Koen Hachmang


Dutch designer Koen Hachmang has unleashed some great free fonts on the web in the past few years. I like Base and Zygoth, but Neophyte is just plain slick. It’s too bad the FNAC font (based on Neophythe) on his splash is a custom job; I like it even better. There’s a lot of stuff to look at here, but be warned: Koen’s site features just the sort of Flash inteface that makes some of you want to slit your wrists.

Free at FontShop: GreenBriarSE


FontShop is offering GreenbriarSE, a font which distills blackletter “to its essence, in crisply defined forms.” It’s only online for a month, so grab it while you can!

Font Selection Guide

No new foundry links today, but check out Cameron Moll’s article The Non-Typographer’s Guide to Practical Typeface Selection. Here’s his simple formula:

1. Make a list of those “familiar” typefaces that you trust.
2. Supplement that list with a list of “unfamiliar” typefaces.
3. Test each typeface at small and large sizes.
4. Test both caps and lowercase.

Eutypoce


Hopefully this link from Jason Fields will make up for the Zone Erogene fiasco:

Eutypoce offers the awesome Sukplena family for free download. If that isn’t enough for you, check out both flavors of Val Blanc and all of their great pixel fonts.

Getting an entire family of Sukplena’s quality for free is almost unbelievable.

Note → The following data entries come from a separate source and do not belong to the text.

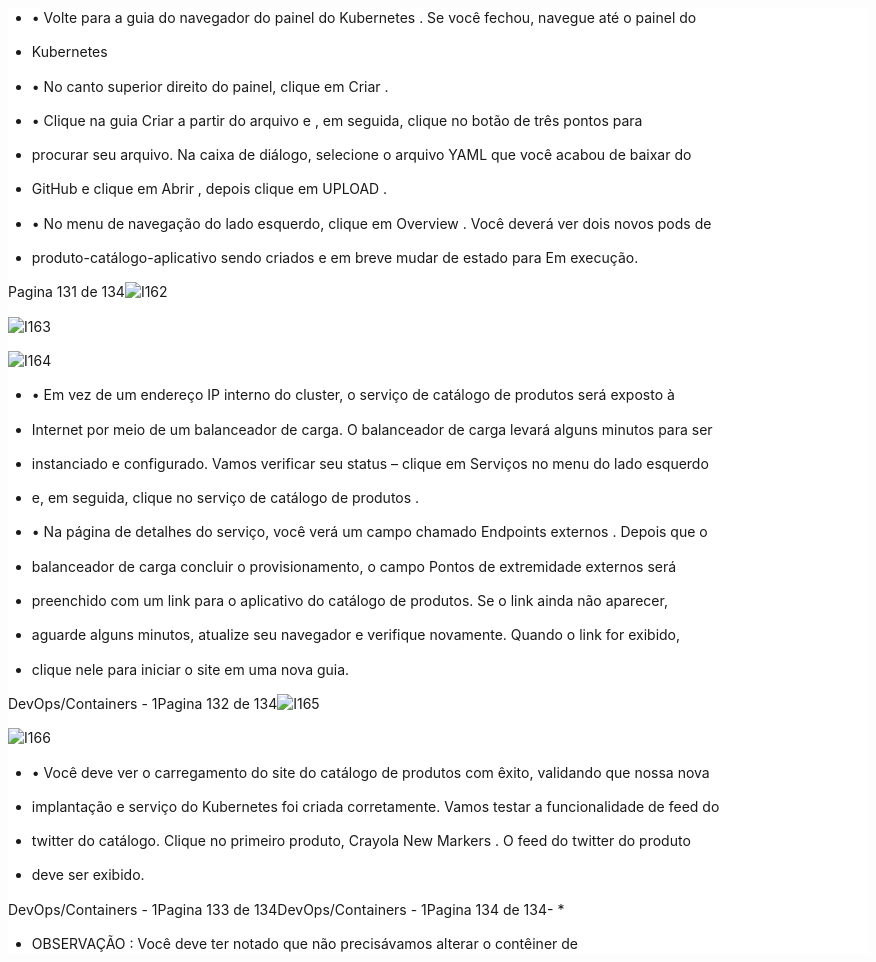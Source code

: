 - • Volte para a guia do navegador do painel do Kubernetes . Se você fechou, navegue até o painel do

- Kubernetes

- • No canto superior direito do painel, clique em Criar .

- • Clique na guia Criar a partir do arquivo e , em seguida, clique no botão de três pontos para

- procurar seu arquivo. Na caixa de diálogo, selecione o arquivo YAML que você acabou de baixar do

- GitHub e clique em Abrir , depois clique em UPLOAD .

- • No menu de navegação do lado esquerdo, clique em Overview . Você deverá ver dois novos pods de

- produto-catálogo-aplicativo sendo criados e em breve mudar de estado para Em execução.

Pagina 131 de 134![I162](images/I162)

![I163](images/I163)

![I164](images/I164)

- • Em vez de um endereço IP interno do cluster, o serviço de catálogo de produtos será exposto à

- Internet por meio de um balanceador de carga. O balanceador de carga levará alguns minutos para ser

- instanciado e configurado. Vamos verificar seu status – clique em Serviços no menu do lado esquerdo

- e, em seguida, clique no serviço de catálogo de produtos .

- • Na página de detalhes do serviço, você verá um campo chamado Endpoints externos . Depois que o

- balanceador de carga concluir o provisionamento, o campo Pontos de extremidade externos será

- preenchido com um link para o aplicativo do catálogo de produtos. Se o link ainda não aparecer,

- aguarde alguns minutos, atualize seu navegador e verifique novamente. Quando o link for exibido,

- clique nele para iniciar o site em uma nova guia.

DevOps/Containers - 1Pagina 132 de 134![I165](images/I165)

![I166](images/I166)

- • Você deve ver o carregamento do site do catálogo de produtos com êxito, validando que nossa nova

- implantação e serviço do Kubernetes foi criada corretamente. Vamos testar a funcionalidade de feed do

- twitter do catálogo. Clique no primeiro produto, Crayola New Markers . O feed do twitter do produto

- deve ser exibido.

DevOps/Containers - 1Pagina 133 de 134DevOps/Containers - 1Pagina 134 de 134- *

- OBSERVAÇÃO : Você deve ter notado que não precisávamos alterar o contêiner de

Don’t sleep on this one! And be sure to reload this page in five minutes to see how stupid I end up looking when it turns out Eutypoce is really a black market baby/bootleg DVD ring.

Zone Erogene


Zone Erogene has some excellent free fonts and a strange love of mixed cases. Most of their fonts feature upper and lowercase letters thrown together into a bizarre orgy of casing. If you can get past that (like me), check out Arrière Garde, C Dans L’air and the Migraine family.

Update: Never trust the French. Links removed, see Stephen’s post in the comments.

Fenotype


Fenotype is a Finnish type foundry offering a ton of interesting freeware fonts. I downloaded 10.10, Digital Kauno, Linja and Tantor. And for those of you concerned about commercial usage, check out their info page:

Freeware fonts are free to use in both commercial and noncommercial work. Despite that a donation of 20 € or sending one piece of the product where the font has been used is the best way to say thanks.

Okay, that was really just an excuse to use a blockquote. Sorry.

Add

add codeman38 has another Japanese foundry for us: Add. Like Digital Dream Design, they have a nice selection of free vector and bitmap fonts (if you aren’t sick of those yet). Check out Cityboy and Loops, as well as all the pixel fonts.

Cody made a point that I agree with completely: it’s incredible that so many of these Japanese foundries with amazing free fonts are flying completely under the radar. But why? It’s not like they’re hard to find. Are people put off by Japanese sites? Is a .jp domain name and the chance of some garbled characters really that scary? Especially when the payoff (tons of great free fonts) is potentially huge?

Maybe. But I think the answer is simple: nobody wants to look too hard. I’m sure most people searching for free fonts don’t go beyond the second or third page of spam-clogged Google results or the same old heavily-linked sites we’ve all seen.

But that’s why you come here, right? So it all works out.

Digital Dream Design

digital dream design codeman38 (whose work we have already covered) sent me links to a couple more Japanese foundries with free fonts. One of my favorites is Digital Dream Design. Though their interface is definitely tough to work your way through, the patient surfer can find some great stuff there like Naturalism (pictured). If I had known about them a couple of weeks ago, I definitely would have included them in the Pixel Font Blowout. Their bitmap fonts are right up there with the best.